■ **Exercise aim**: Set down each entry below exactly as written, keeping the pictures out.

■ ■ ■ ■ ■ ■ ■

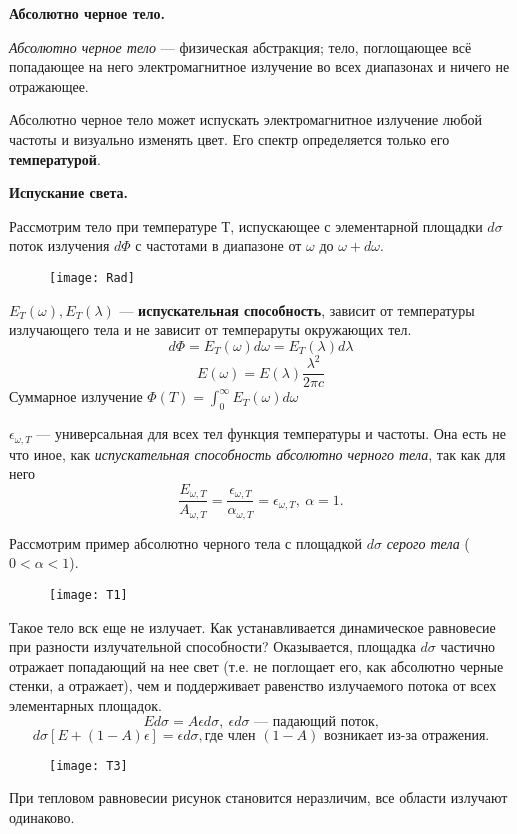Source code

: \textbf{Абсолютно черное тело.}

\textit{Абсолютно черное тело} --- физическая абстракция; тело, поглощающее всё попадающее на него электромагнитное излучение во всех диапазонах и ничего не отражающее.

Абсолютно черное тело может испускать электромагнитное излучение любой частоты и визуально изменять цвет. Его спектр определяется только его \textbf{температурой}.

\textbf{Испускание света.}

Рассмотрим тело при температуре $Т$, испускающее с элементарной площадки $d\sigma$ поток излучения $d\Phi$ с частотами в диапазоне от $\omega$ до $\omega + d\omega$.

\begin{figure}[H]
	\centering
	\texttt{[image: Rad]}
\end{figure}
$E_T(\omega), E_T(\lambda)$ --- \textbf{испускательная способность}, зависит от температуры излучающего тела и не зависит от темпераруты окружающих тел.
$$d\Phi = E_T(\omega)d\omega = E_T(\lambda)d\lambda$$
$$E(\omega)=E(\lambda)\frac{\lambda^2}{2\pi c}$$
Суммарное излучение $\Phi(T) = \int_{0}^{\infty}E_T(\omega)d\omega$

$\epsilon_{\omega, T}$ --- универсальная для всех тел функция температуры и частоты. Она есть не что иное, как \textit{испускательная способность абсолютно черного тела}, так как для него $$\frac{E_{\omega, T}}{A_{\omega, T}}=\frac{\epsilon_{\omega, T}}{\alpha_{\omega, T}}=\epsilon_{\omega, T}, \ \alpha = 1.$$

Рассмотрим пример абсолютно черного тела с площадкой $d\sigma$ \textit{серого тела} ($0<\alpha <1$).
\begin{figure}[H]
	\centering
	\texttt{[image: T1]}
\end{figure}

Такое тело вск еще не излучает. Как устанавливается динамическое равновесие при разности излучательной способности?
Оказывается, площадка $d\sigma$ частично отражает попадающий на нее свет (т.е. не поглощает его, как абсолютно черные стенки, а отражает), чем и поддерживает равенство излучаемого потока от всех элементарных площадок.
$$Ed\sigma = A\epsilon d\sigma, \ \epsilon d\sigma \mbox{ --- падающий поток,}$$
$$d\sigma[E + (1 - A)\epsilon] = \epsilon d\sigma, \mbox{где член } (1 - A) \mbox{ возникает из-за отражения.}$$

\begin{figure}[H]
	\centering
	\texttt{[image: T3]}
\end{figure}
При тепловом равновесии рисунок становится неразличим, все области излучают одинаково.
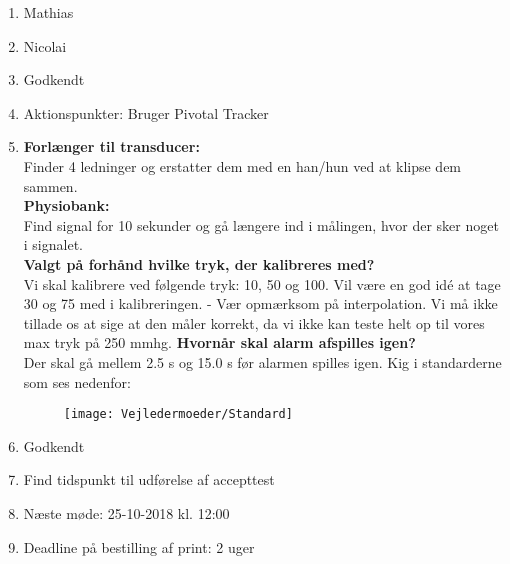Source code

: \begin{enumerate}
	\item Mathias
	\item Nicolai
	\item Godkendt
	\item Aktionspunkter: Bruger Pivotal Tracker
	\item \textbf{Forlænger til transducer:} \\
	Finder 4 ledninger og erstatter dem med en han/hun ved at klipse dem sammen. \\
	\textbf{Physiobank:} \\
	Find signal for 10 sekunder og gå længere ind i målingen, hvor der sker noget i signalet. \\
	\textbf{Valgt på forhånd hvilke tryk, der kalibreres med?} \\
	Vi skal kalibrere ved følgende tryk: 10, 50 og 100. Vil være en god idé at tage 30 og 75 med i kalibreringen. - Vær opmærksom på interpolation. Vi må ikke tillade os at sige at den måler korrekt, da vi ikke kan teste helt op til vores max tryk på 250 mmhg.
	\textbf{Hvornår skal alarm afspilles igen?} \\
	Der skal gå mellem 2.5 s og 15.0 s før alarmen spilles igen. Kig i standarderne som ses nedenfor:
	
	\begin{figure}[h!]
		\centering
		\texttt{[image: Vejledermoeder/Standard]}
	\end{figure}
	
	\item Godkendt
	\item Find tidspunkt til udførelse af accepttest
	\item Næste møde: 25-10-2018 kl. 12:00 
	\item Deadline på bestilling af print: 2 uger
	
\end{enumerate}

\clearpage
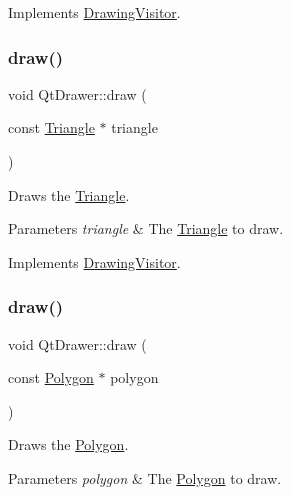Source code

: Implements \hyperlink{class_drawing_visitor_a8a95018de31a7e3d7a067c347478ffde}{Drawing\+Visitor}.

\hypertarget{class_qt_drawer_a6d68080c84447a76b34810ca0330fd2c}{}\label{class_qt_drawer_a6d68080c84447a76b34810ca0330fd2c} 
\subsubsection{\texorpdfstring{draw()}{draw()}\hspace{0.1cm}{\footnotesize\ttfamily [3/5]}}
{\footnotesize\ttfamily void Qt\+Drawer\+::draw (\begin{DoxyParamCaption}\item[{const \hyperlink{class_triangle}{Triangle} $\ast$}]{triangle }\end{DoxyParamCaption})\hspace{0.3cm}{\ttfamily [virtual]}}

Draws the \hyperlink{class_triangle}{Triangle}. 
\begin{DoxyParams}{Parameters}
{\em triangle} & The \hyperlink{class_triangle}{Triangle} to draw. \\
\hline
\end{DoxyParams}


Implements \hyperlink{class_drawing_visitor_a178aa7e1bb9cfbd538d7de0dbfa2d4b1}{Drawing\+Visitor}.

\hypertarget{class_qt_drawer_a977cc5f97827eb36063f8429ef044727}{}\label{class_qt_drawer_a977cc5f97827eb36063f8429ef044727} 
\subsubsection{\texorpdfstring{draw()}{draw()}\hspace{0.1cm}{\footnotesize\ttfamily [4/5]}}
{\footnotesize\ttfamily void Qt\+Drawer\+::draw (\begin{DoxyParamCaption}\item[{const \hyperlink{class_polygon}{Polygon} $\ast$}]{polygon }\end{DoxyParamCaption})\hspace{0.3cm}{\ttfamily [virtual]}}

Draws the \hyperlink{class_polygon}{Polygon}. 
\begin{DoxyParams}{Parameters}
{\em polygon} & The \hyperlink{class_polygon}{Polygon} to draw. \\
\hline
\end{DoxyParams}


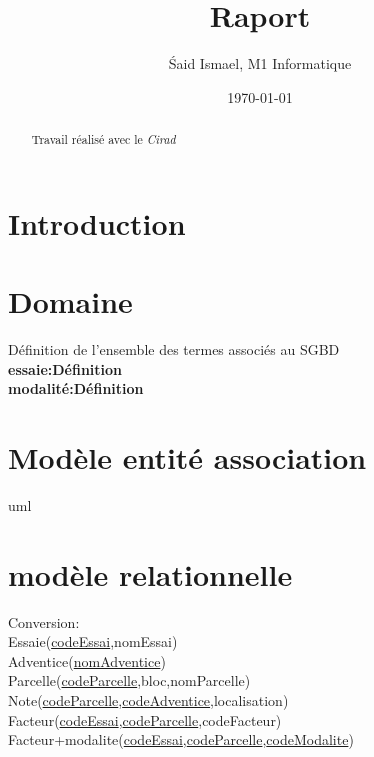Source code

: \documentclass{article}
\title{Raport}
\author{\'Said Ismael, M1 Informatique}
\date{\today}
\begin{document}
\maketitle %


\begin{abstract}
  Travail réalisé avec le \textit{Cirad}~\cite{coursera}
\end{abstract}


\section{Introduction}
\section{Domaine}
Définition de l'ensemble des termes associés au SGBD \\ 
\textbf{essaie:Définition}
\\\textbf{modalité:Définition}
\section{Modèle entité association}
uml 

\section{modèle relationnelle}
Conversion:\\
Essaie(\underline{codeEssai},nomEssai)\\
Adventice(\underline{nomAdventice}) \\
Parcelle(\underline{codeParcelle},bloc,nomParcelle)\\
Note(\underline{codeParcelle},\underline{codeAdventice},localisation)\\
Facteur(\underline{codeEssai},\underline{codeParcelle},codeFacteur) \\
Facteur+modalite(\underline{codeEssai},\underline{codeParcelle},\underline{codeModalite}) \\





\end{document}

■ ■ ■ ■ ■ ■ ■

■ **Output**:
Source code

: \textbf{Абсолютно черное тело.}

\textit{Абсолютно черное тело} --- физическая абстракция; тело, поглощающее всё попадающее на него электромагнитное излучение во всех диапазонах и ничего не отражающее.

Абсолютно черное тело может испускать электромагнитное излучение любой частоты и визуально изменять цвет. Его спектр определяется только его \textbf{температурой}.

\textbf{Испускание света.}

Рассмотрим тело при температуре $Т$, испускающее с элементарной площадки $d\sigma$ поток излучения $d\Phi$ с частотами в диапазоне от $\omega$ до $\omega + d\omega$.

\begin{figure}[H]
	\centering
	\texttt{[image: Rad]}
\end{figure}
$E_T(\omega), E_T(\lambda)$ --- \textbf{испускательная способность}, зависит от температуры излучающего тела и не зависит от темпераруты окружающих тел.
$$d\Phi = E_T(\omega)d\omega = E_T(\lambda)d\lambda$$
$$E(\omega)=E(\lambda)\frac{\lambda^2}{2\pi c}$$
Суммарное излучение $\Phi(T) = \int_{0}^{\infty}E_T(\omega)d\omega$

$\epsilon_{\omega, T}$ --- универсальная для всех тел функция температуры и частоты. Она есть не что иное, как \textit{испускательная способность абсолютно черного тела}, так как для него $$\frac{E_{\omega, T}}{A_{\omega, T}}=\frac{\epsilon_{\omega, T}}{\alpha_{\omega, T}}=\epsilon_{\omega, T}, \ \alpha = 1.$$

Рассмотрим пример абсолютно черного тела с площадкой $d\sigma$ \textit{серого тела} ($0<\alpha <1$).
\begin{figure}[H]
	\centering
	\texttt{[image: T1]}
\end{figure}

Такое тело вск еще не излучает. Как устанавливается динамическое равновесие при разности излучательной способности?
Оказывается, площадка $d\sigma$ частично отражает попадающий на нее свет (т.е. не поглощает его, как абсолютно черные стенки, а отражает), чем и поддерживает равенство излучаемого потока от всех элементарных площадок.
$$Ed\sigma = A\epsilon d\sigma, \ \epsilon d\sigma \mbox{ --- падающий поток,}$$
$$d\sigma[E + (1 - A)\epsilon] = \epsilon d\sigma, \mbox{где член } (1 - A) \mbox{ возникает из-за отражения.}$$

\begin{figure}[H]
	\centering
	\texttt{[image: T3]}
\end{figure}
При тепловом равновесии рисунок становится неразличим, все области излучают одинаково.
Source code

: \begin{enumerate}
	\item Mathias
	\item Nicolai
	\item Godkendt
	\item Aktionspunkter: Bruger Pivotal Tracker
	\item \textbf{Forlænger til transducer:} \\
	Finder 4 ledninger og erstatter dem med en han/hun ved at klipse dem sammen. \\
	\textbf{Physiobank:} \\
	Find signal for 10 sekunder og gå længere ind i målingen, hvor der sker noget i signalet. \\
	\textbf{Valgt på forhånd hvilke tryk, der kalibreres med?} \\
	Vi skal kalibrere ved følgende tryk: 10, 50 og 100. Vil være en god idé at tage 30 og 75 med i kalibreringen. - Vær opmærksom på interpolation. Vi må ikke tillade os at sige at den måler korrekt, da vi ikke kan teste helt op til vores max tryk på 250 mmhg.
	\textbf{Hvornår skal alarm afspilles igen?} \\
	Der skal gå mellem 2.5 s og 15.0 s før alarmen spilles igen. Kig i standarderne som ses nedenfor:
	
	\begin{figure}[h!]
		\centering
		\texttt{[image: Vejledermoeder/Standard]}
	\end{figure}
	
	\item Godkendt
	\item Find tidspunkt til udførelse af accepttest
	\item Næste møde: 25-10-2018 kl. 12:00 
	\item Deadline på bestilling af print: 2 uger
	
\end{enumerate}

\clearpage
Source code

: Implements \hyperlink{class_drawing_visitor_a8a95018de31a7e3d7a067c347478ffde}{Drawing\+Visitor}.

\hypertarget{class_qt_drawer_a6d68080c84447a76b34810ca0330fd2c}{}\label{class_qt_drawer_a6d68080c84447a76b34810ca0330fd2c} 
\subsubsection{\texorpdfstring{draw()}{draw()}\hspace{0.1cm}{\footnotesize\ttfamily [3/5]}}
{\footnotesize\ttfamily void Qt\+Drawer\+::draw (\begin{DoxyParamCaption}\item[{const \hyperlink{class_triangle}{Triangle} $\ast$}]{triangle }\end{DoxyParamCaption})\hspace{0.3cm}{\ttfamily [virtual]}}

Draws the \hyperlink{class_triangle}{Triangle}. 
\begin{DoxyParams}{Parameters}
{\em triangle} & The \hyperlink{class_triangle}{Triangle} to draw. \\
\hline
\end{DoxyParams}


Implements \hyperlink{class_drawing_visitor_a178aa7e1bb9cfbd538d7de0dbfa2d4b1}{Drawing\+Visitor}.

\hypertarget{class_qt_drawer_a977cc5f97827eb36063f8429ef044727}{}\label{class_qt_drawer_a977cc5f97827eb36063f8429ef044727} 
\subsubsection{\texorpdfstring{draw()}{draw()}\hspace{0.1cm}{\footnotesize\ttfamily [4/5]}}
{\footnotesize\ttfamily void Qt\+Drawer\+::draw (\begin{DoxyParamCaption}\item[{const \hyperlink{class_polygon}{Polygon} $\ast$}]{polygon }\end{DoxyParamCaption})\hspace{0.3cm}{\ttfamily [virtual]}}

Draws the \hyperlink{class_polygon}{Polygon}. 
\begin{DoxyParams}{Parameters}
{\em polygon} & The \hyperlink{class_polygon}{Polygon} to draw. \\
\hline
\end{DoxyParams}


Source code

: \documentclass{article}
\title{Raport}
\author{\'Said Ismael, M1 Informatique}
\date{\today}
\begin{document}
\maketitle %


\begin{abstract}
  Travail réalisé avec le \textit{Cirad}~\cite{coursera}
\end{abstract}


\section{Introduction}
\section{Domaine}
Définition de l'ensemble des termes associés au SGBD \\ 
\textbf{essaie:Définition}
\\\textbf{modalité:Définition}
\section{Modèle entité association}
uml 

\section{modèle relationnelle}
Conversion:\\
Essaie(\underline{codeEssai},nomEssai)\\
Adventice(\underline{nomAdventice}) \\
Parcelle(\underline{codeParcelle},bloc,nomParcelle)\\
Note(\underline{codeParcelle},\underline{codeAdventice},localisation)\\
Facteur(\underline{codeEssai},\underline{codeParcelle},codeFacteur) \\
Facteur+modalite(\underline{codeEssai},\underline{codeParcelle},\underline{codeModalite}) \\





\end{document}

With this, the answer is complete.